Near the very beginning of our relationship, Jeremy and I discovered a mutual love for sushi. And then we discovered a mutual love for good sushi, which usually translates into expensive sushi. Lately, I’ve been looking for ways to trim our dining-out expenses and sushi seemed like the perfect place to start. A new shop has opened near our apartment that focuses on sustainable seafood, grass-fed meats, and local eggs and dairy (oh, Portland, I love it when you live up to your stereotypes). The owner is extremely knowledgeable about all of his products and he carries a good selection of sushi-grade fish along with frozen seaweed salad and octopus salad. I think that sushi night at home is going to become a tradition.
Please excuse the poor-quality photo. We had our chopsticks poised and ready to go when I remembered that I wanted to take a quick picture. 🙂
This is also a meal that allows us to cook together. Our kitchen is so small that there really is no way to get two people in there at once. With sushi night, I’ve been taking over all the make-ahead meal components and Jeremy has been artfully composing the nigiri once we are ready to eat. I think I’m going to use some of my winter break to learn more about Japanese cuisine that I can cook at home. Stay tuned for more on that!

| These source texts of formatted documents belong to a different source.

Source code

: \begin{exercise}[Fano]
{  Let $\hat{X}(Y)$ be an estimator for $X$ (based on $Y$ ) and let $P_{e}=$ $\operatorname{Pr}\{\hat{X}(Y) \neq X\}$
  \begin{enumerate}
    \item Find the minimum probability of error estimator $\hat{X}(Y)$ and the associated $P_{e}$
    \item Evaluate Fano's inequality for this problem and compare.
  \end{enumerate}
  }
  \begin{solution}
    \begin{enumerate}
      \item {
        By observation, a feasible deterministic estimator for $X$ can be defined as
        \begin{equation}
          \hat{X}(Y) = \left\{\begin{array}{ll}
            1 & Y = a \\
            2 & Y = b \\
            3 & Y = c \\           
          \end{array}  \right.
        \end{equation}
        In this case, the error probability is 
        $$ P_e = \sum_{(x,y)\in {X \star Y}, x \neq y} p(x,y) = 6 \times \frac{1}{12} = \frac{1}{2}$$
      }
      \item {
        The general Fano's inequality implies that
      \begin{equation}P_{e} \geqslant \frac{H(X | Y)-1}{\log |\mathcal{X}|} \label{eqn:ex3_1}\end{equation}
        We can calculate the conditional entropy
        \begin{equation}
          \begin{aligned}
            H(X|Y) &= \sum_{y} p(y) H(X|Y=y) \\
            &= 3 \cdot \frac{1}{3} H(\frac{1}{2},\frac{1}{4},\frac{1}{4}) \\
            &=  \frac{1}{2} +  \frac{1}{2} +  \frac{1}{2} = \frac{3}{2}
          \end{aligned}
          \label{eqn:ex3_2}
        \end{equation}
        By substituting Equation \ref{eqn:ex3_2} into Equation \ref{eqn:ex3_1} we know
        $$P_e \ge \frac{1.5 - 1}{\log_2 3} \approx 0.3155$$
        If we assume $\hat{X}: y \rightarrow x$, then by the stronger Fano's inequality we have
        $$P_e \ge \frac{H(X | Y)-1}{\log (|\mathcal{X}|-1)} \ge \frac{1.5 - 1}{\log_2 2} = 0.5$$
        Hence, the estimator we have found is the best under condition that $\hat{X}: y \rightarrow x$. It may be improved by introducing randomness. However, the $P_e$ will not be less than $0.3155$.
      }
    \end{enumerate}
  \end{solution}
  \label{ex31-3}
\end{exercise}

My first venture outside the realm of sushi rice was when I made Spinach Ohitashi last week. The recipe was fast and simple and the ingredients were already in my pantry. Cooking a new type of cuisine can be intimidating and so it felt nice to start small. The simplicity of this dish made me feel that I could tackle it without any mishaps and the simple, healthy flavors were a wonderful complement to the tasty sushi we enjoyed.
Dan likes sushi night, too.
– 4 cups spinach, rinsed
– 2 tsp soy sauce
– 1 tsp sesame oil
– 1 tsp toasted sesame seeds
1. In a large pot, bring plenty of salted water to a boil. Add all the spinach at once and cook until tender, 2-3 minutes.
2. Drain spinach and quickly submerge in ice cold water to shock it. Remove from water and carefully squeeze out excess water. It may take several minutes of squeezing to get out most of the water.
3. With a fork or your fingers, separate the spinach a bit so it is not too compact. Add soy sauce and sesame oil and mix.
4. Transfer spinach to serving bowls and sprinkle with sesame seeds.